* REQUIRED WORK *
Pictures in the data below are not part of the copy; transcribe everything else exactly.
━━━━
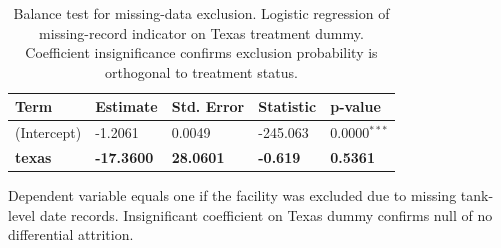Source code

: \begin{table}[!h]
\centering
\caption{\label{tab:tab:missing-balance}Balance test for missing-data exclusion. Logistic regression of missing-record indicator on Texas treatment dummy. Coefficient insignificance confirms exclusion probability is orthogonal to treatment status.}
\centering
\fontsize{10}{12}\selectfont
\begin{threeparttable}
\begin{tabular}[t]{lllll}
\toprule
Term & Estimate & Std. Error & Statistic & p-value\\
\midrule
(Intercept) & -1.2061 & 0.0049 & -245.063 & 0.0000$^{***}$\\
\textbf{texas} & \textbf{-17.3600} & \textbf{28.0601} & \textbf{-0.619} & \textbf{0.5361}\\
\bottomrule
\end{tabular}
\begin{tablenotes}
\item Dependent variable equals one if the facility was excluded due to missing tank-level date records. Insignificant coefficient on Texas dummy confirms null of no differential attrition.
\end{tablenotes}
\end{threeparttable}
\end{table}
━━━━
* WORKED SOLUTION *
Source code

: \begin{table}[!h]
\centering
\caption{\label{tab:tab:missing-balance}Balance test for missing-data exclusion. Logistic regression of missing-record indicator on Texas treatment dummy. Coefficient insignificance confirms exclusion probability is orthogonal to treatment status.}
\centering
\fontsize{10}{12}\selectfont
\begin{threeparttable}
\begin{tabular}[t]{lllll}
\toprule
Term & Estimate & Std. Error & Statistic & p-value\\
\midrule
(Intercept) & -1.2061 & 0.0049 & -245.063 & 0.0000$^{***}$\\
\textbf{texas} & \textbf{-17.3600} & \textbf{28.0601} & \textbf{-0.619} & \textbf{0.5361}\\
\bottomrule
\end{tabular}
\begin{tablenotes}
\item Dependent variable equals one if the facility was excluded due to missing tank-level date records. Insignificant coefficient on Texas dummy confirms null of no differential attrition.
\end{tablenotes}
\end{threeparttable}
\end{table}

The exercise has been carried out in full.